Lutey Barbara A, Lefrak Stephen S, Woods Jason C, Tanoli Tariq, Quirk James D, Bashir Adil, Yablonskiy Dmitriy A, Conradi Mark S, Bartel Seth T, Pilgram Thomas K, Cooper Joel D, Gierada David S
Division of Pulmonary and Critical Care Medicine, Washington University School of Medicine, 510 S Kingshighway Blvd, St Louis, MO 63110, USA.
Radiology. 2008 Aug;248(2):655-61. doi: 10.1148/radiol.2482071838.
To evaluate the safety of hyperpolarized helium 3 ((3)He) magnetic resonance (MR) imaging.
Local institutional review board approval and informed consent were obtained. Physiologic monitoring data were obtained before, during, and after hyperpolarized (3)He MR imaging in 100 consecutive subjects (57 men, 43 women; mean age, 52 years +/- 14 [standard deviation]). The subjects inhaled 1-3 L of a gas mixture containing 300-500 mL (3)He and 0-2700 mL N(2) and held their breath for up to 15 seconds during MR imaging. Heart rate and rhythm and oxygen saturation of hemoglobin as measured by pulse oximetry (Spo(2)) were monitored continuously throughout each study. The effects of (3)He MR imaging on vital signs and Spo(2) and the relationship between pulmonary function, number of doses, and clinical classification (healthy volunteers, patients with asthma, heavy smokers, patients undergoing lung volume reduction surgery for severe emphysema, and patients with lung cancer) and the lowest observed Spo(2) were assessed. Any subjective symptoms were noted.

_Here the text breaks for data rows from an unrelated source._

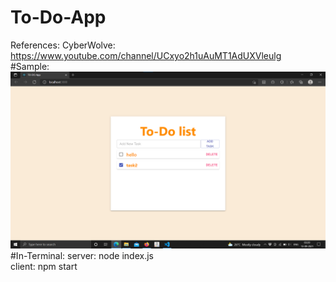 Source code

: # To-Do-App
References: CyberWolve: https://www.youtube.com/channel/UCxyo2h1uAuMT1AdUXVleulg </br>
#Sample: ![alt text](https://github.com/SS-Ace/To-Do-App/blob/main/Screenshot%202021-09-13%20040650.png)
#In-Terminal: server: node index.js </br>
             client: npm start
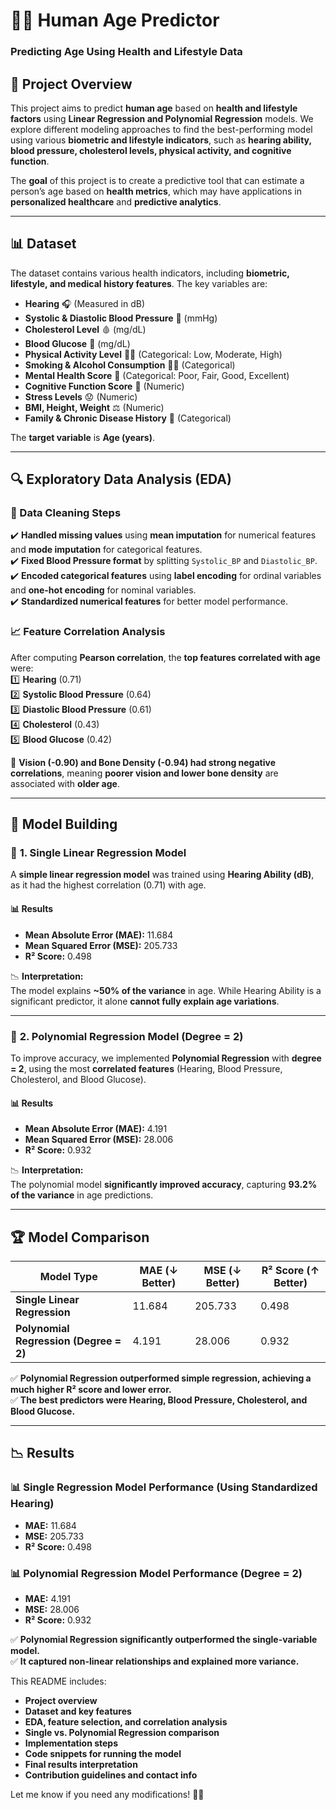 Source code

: # 🧑‍⚕️ Human Age Predictor  
### Predicting Age Using Health and Lifestyle Data  

## 📄 Project Overview  
This project aims to predict **human age** based on **health and lifestyle factors** using **Linear Regression and Polynomial Regression** models. We explore different modeling approaches to find the best-performing model using various **biometric and lifestyle indicators**, such as **hearing ability, blood pressure, cholesterol levels, physical activity, and cognitive function**.  

The **goal** of this project is to create a predictive tool that can estimate a person’s age based on **health metrics**, which may have applications in **personalized healthcare** and **predictive analytics**.

---

## 📊 Dataset  
The dataset contains various health indicators, including **biometric, lifestyle, and medical history features**. The key variables are:  

- **Hearing** 🎧 (Measured in dB)  
- **Systolic & Diastolic Blood Pressure** 💓 (mmHg)  
- **Cholesterol Level** 🩸 (mg/dL)  
- **Blood Glucose** 🍬 (mg/dL)  
- **Physical Activity Level** 🏃‍♂️ (Categorical: Low, Moderate, High)  
- **Smoking & Alcohol Consumption** 🚬🍷 (Categorical)  
- **Mental Health Score** 🧠 (Categorical: Poor, Fair, Good, Excellent)  
- **Cognitive Function Score** 🧠 (Numeric)  
- **Stress Levels** 😟 (Numeric)  
- **BMI, Height, Weight** ⚖️ (Numeric)  
- **Family & Chronic Disease History** 🏥 (Categorical)  

The **target variable** is **Age (years)**.

---

## 🔍 Exploratory Data Analysis (EDA)  
### 📌 Data Cleaning Steps  
✔️ **Handled missing values** using **mean imputation** for numerical features and **mode imputation** for categorical features.  
✔️ **Fixed Blood Pressure format** by splitting `Systolic_BP` and `Diastolic_BP`.  
✔️ **Encoded categorical features** using **label encoding** for ordinal variables and **one-hot encoding** for nominal variables.  
✔️ **Standardized numerical features** for better model performance.  

### 📈 Feature Correlation Analysis  
After computing **Pearson correlation**, the **top features correlated with age** were:  
1️⃣ **Hearing** (0.71)  
2️⃣ **Systolic Blood Pressure** (0.64)  
3️⃣ **Diastolic Blood Pressure** (0.61)  
4️⃣ **Cholesterol** (0.43)  
5️⃣ **Blood Glucose** (0.42)  

🛑 **Vision (-0.90) and Bone Density (-0.94) had strong negative correlations**, meaning **poorer vision and lower bone density** are associated with **older age**.

---

## 🧠 Model Building  

### 📌 **1. Single Linear Regression Model**  
A **simple linear regression model** was trained using **Hearing Ability (dB)**, as it had the highest correlation (0.71) with age.

#### 📊 **Results**
- **Mean Absolute Error (MAE):** 11.684  
- **Mean Squared Error (MSE):** 205.733  
- **R² Score:** 0.498  

📉 **Interpretation:**  
The model explains **~50% of the variance** in age. While Hearing Ability is a significant predictor, it alone **cannot fully explain age variations**.

---

### 📌 **2. Polynomial Regression Model (Degree = 2)**  
To improve accuracy, we implemented **Polynomial Regression** with **degree = 2**, using the most **correlated features** (Hearing, Blood Pressure, Cholesterol, and Blood Glucose).

#### 📊 **Results**
- **Mean Absolute Error (MAE):** 4.191  
- **Mean Squared Error (MSE):** 28.006  
- **R² Score:** 0.932  

📉 **Interpretation:**  
The polynomial model **significantly improved accuracy**, capturing **93.2% of the variance** in age predictions.

---

## 🏆 **Model Comparison**
| Model Type | MAE (↓ Better) | MSE (↓ Better) | R² Score (↑ Better) |
|------------|-------------|-------------|-------------|
| **Single Linear Regression** | 11.684 | 205.733 | 0.498 |
| **Polynomial Regression (Degree = 2)** | 4.191 | 28.006 | 0.932 |

✅ **Polynomial Regression outperformed simple regression, achieving a much higher R² score and lower error.**  
✅ **The best predictors were Hearing, Blood Pressure, Cholesterol, and Blood Glucose.**  

---

## 📉 Results  

### 📊 Single Regression Model Performance (Using Standardized Hearing)
- **MAE:** 11.684  
- **MSE:** 205.733  
- **R² Score:** 0.498  

### 📊 Polynomial Regression Model Performance (Degree = 2)
- **MAE:** 4.191  
- **MSE:** 28.006  
- **R² Score:** 0.932  

✅ **Polynomial Regression significantly outperformed the single-variable model.**  
✅ **It captured non-linear relationships and explained more variance.**  


This README includes:
- **Project overview**
- **Dataset and key features**
- **EDA, feature selection, and correlation analysis**
- **Single vs. Polynomial Regression comparison**
- **Implementation steps**
- **Code snippets for running the model**
- **Final results interpretation**
- **Contribution guidelines and contact info**

Let me know if you need any modifications! 🚀✨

Except for a small postimaging decrease in mean heart rate (from 78 beats per minute +/- 13 to 73 beats per minute +/- 11, P < .001), there was no effect on vital signs. A mean transient decrease in Spo(2) of 4% +/- 3 was observed during the first minute after gas inhalation (P < .001) in 77 subjects who inhaled a dose of 1 L for 10 seconds or less, reaching a nadir of less than 90% at least once in 20 subjects and of less than 85% in four subjects. There was no correlation between the lowest Spo(2) and pulmonary function parameters other than baseline Spo(2) (r = 0.36, P = .001). The lowest mean Spo(2) varied by 1% between the first and second and second and third doses (P < .001) and was unrelated to clinical classification (P = .40). Minor subjective symptoms were noted by 10 subjects. No serious adverse events occurred.
Hyperpolarized (3)He MR imaging can be safely performed in healthy subjects, heavy smokers, and those with severe obstructive airflow limitation, although unpredictable transient desaturation suggests that potential subjects should be carefully screened for comorbidities.
评估超极化氦3(³He)磁共振成像(MRI)的安全性。
获得当地机构审查委员会批准并取得知情同意。在100名连续受试者(57名男性,43名女性;平均年龄52岁±14[标准差])进行超极化³He MRI成像之前、期间和之后获取生理监测数据。受试者吸入1 - 3 L含有300 - 500 mL³He和0 - 2700 mL N₂的混合气体,并在MRI成像期间屏气长达15秒。在每项研究过程中持续监测心率、心律以及通过脉搏血氧饱和度仪测量的血红蛋白氧饱和度(Spo₂)。评估³He MRI成像对生命体征和Spo₂的影响,以及肺功能、剂量数和临床分类(健康志愿者、哮喘患者、重度吸烟者、因严重肺气肿接受肺减容手术的患者以及肺癌患者)与观察到的最低Spo₂之间的关系。记录任何主观症状。
除成像后平均心率有小幅下降(从每分钟78次±13降至每分钟73次±11,P <.001)外,对生命体征无影响。在77名吸入1 L剂量持续10秒或更短时间的受试者中,吸入气体后第一分钟内观察到Spo₂平均短暂下降4%±3(P <.001),20名受试者中至少有一次最低值低于90%,4名受试者低于85%。除基线Spo₂外,最低Spo₂与肺功能参数之间无相关性(r = 0.36,P =.001)。第一剂和第二剂以及第二剂和第三剂之间最低平均Spo₂相差1%(P <.001),且与临床分类无关(P =.40)。10名受试者记录到轻微主观症状。未发生严重不良事件。
超极化³He MRI成像可在健康受试者、重度吸烟者以及患有严重阻塞性气流受限的患者中安全进行,尽管不可预测的短暂去饱和提示应对潜在受试者仔细筛查合并症。